SQL Injection in `remove_training_data` via BigQuery Backend Allows Mass Deletion of Training Data

ISSUE-Github-REPORT-SQLi-remove_training_data.md

Description:

Summary

The BigQuery vector store backend (bigquery_vector.py) constructs a SQL DELETE statement using Python f-string interpolation with user-supplied input, without any parameterization or sanitization. An unauthenticated attacker (under the default NoAuth configuration) can send a crafted id value via POST /api/v0/remove_training_data to inject arbitrary SQL, resulting in mass deletion of all training data or other unauthorized database operations against the BigQuery dataset.

This finding is based on static code audit of Vanna v2.0.2 (latest, commit 365d061).

Details

Vulnerability type: Classic SQL Injection via string interpolation (CWE-89).

The remove_training_data method in BigQuery_VectorStore directly interpolates the id parameter into a raw SQL DELETE statement using an f-string. The id originates from the HTTP request body and passes through the Flask API layer without any validation, sanitization, or parameterization.

Vulnerable Sink

# src/vanna/legacy/google/bigquery_vector.py, line 273-282
def remove_training_data(self, id: str, **kwargs) -> bool:
    query = f"DELETE FROM `{self.table_id}` WHERE id = '{id}'"  # SQL INJECTION

    try:
        self.conn.query(query).result()
        return True

    except Exception as e:
        print(f"Failed to remove training data: {e}")
        return False

The id parameter is wrapped in single quotes inside the f-string. An attacker sending ' OR '1'='1 as the id value would produce:

DELETE FROM `project.dataset.training_data` WHERE id = '' OR '1'='1'

The OR '1'='1' condition is always true, so this deletes every row in the training data table.

Entry Point (HTTP API)

# src/vanna/legacy/flask/__init__.py, line 783-815
@self.flask_app.route("/api/v0/remove_training_data", methods=["POST"])
@self.requires_auth
def remove_training_data(user: any):
    id = flask.request.json.get("id")  # user-controlled, no validation

    if id is None:
        return jsonify({"type": "error", "error": "No id provided"})

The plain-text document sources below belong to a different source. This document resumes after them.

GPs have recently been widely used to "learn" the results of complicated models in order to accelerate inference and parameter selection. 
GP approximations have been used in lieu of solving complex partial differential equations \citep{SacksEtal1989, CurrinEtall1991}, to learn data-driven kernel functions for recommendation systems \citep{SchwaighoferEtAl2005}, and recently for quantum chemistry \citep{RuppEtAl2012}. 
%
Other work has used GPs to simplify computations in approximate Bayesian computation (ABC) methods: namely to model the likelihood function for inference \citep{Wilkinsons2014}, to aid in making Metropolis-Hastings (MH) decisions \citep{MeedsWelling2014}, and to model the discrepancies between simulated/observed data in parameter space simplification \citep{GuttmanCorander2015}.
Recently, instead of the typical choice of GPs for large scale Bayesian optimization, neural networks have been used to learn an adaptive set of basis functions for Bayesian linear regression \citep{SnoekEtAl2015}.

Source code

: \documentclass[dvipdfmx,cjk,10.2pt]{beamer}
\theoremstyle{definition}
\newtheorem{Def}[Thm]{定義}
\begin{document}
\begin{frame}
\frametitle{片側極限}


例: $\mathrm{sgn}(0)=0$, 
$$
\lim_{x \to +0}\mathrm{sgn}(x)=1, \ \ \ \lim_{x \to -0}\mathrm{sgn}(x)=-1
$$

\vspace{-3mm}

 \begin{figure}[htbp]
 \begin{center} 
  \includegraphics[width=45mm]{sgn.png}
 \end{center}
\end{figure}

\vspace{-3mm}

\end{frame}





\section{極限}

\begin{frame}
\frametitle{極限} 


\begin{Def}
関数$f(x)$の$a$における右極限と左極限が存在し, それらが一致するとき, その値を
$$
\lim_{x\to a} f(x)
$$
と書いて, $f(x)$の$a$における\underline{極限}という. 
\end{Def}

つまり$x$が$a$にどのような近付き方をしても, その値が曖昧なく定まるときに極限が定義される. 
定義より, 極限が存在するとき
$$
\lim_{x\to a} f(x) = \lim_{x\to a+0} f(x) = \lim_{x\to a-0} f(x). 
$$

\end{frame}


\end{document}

    if vn.remove_training_data(id=id):  # passes directly to vulnerable sink
        return jsonify({"success": True})

The id value is extracted from the JSON request body with zero validation — no type check, no format check (e.g., UUID regex), no escaping.

Default NoAuth

# src/vanna/legacy/flask/auth.py, line 36-41
class NoAuth(AuthInterface):
    def get_user(self, flask_request) -> any:
        return {}
    def is_logged_in(self, user: any) -> bool:
        return True  # every request is "authenticated"

# src/vanna/legacy/flask/__init__.py, line 145-149
class VannaFlaskAPI:
    def __init__(self, vn: VannaBase, ..., auth: AuthInterface = NoAuth(), ...):

The default authentication backend unconditionally returns True, meaning any network-reachable attacker can hit the vulnerable endpoint without credentials.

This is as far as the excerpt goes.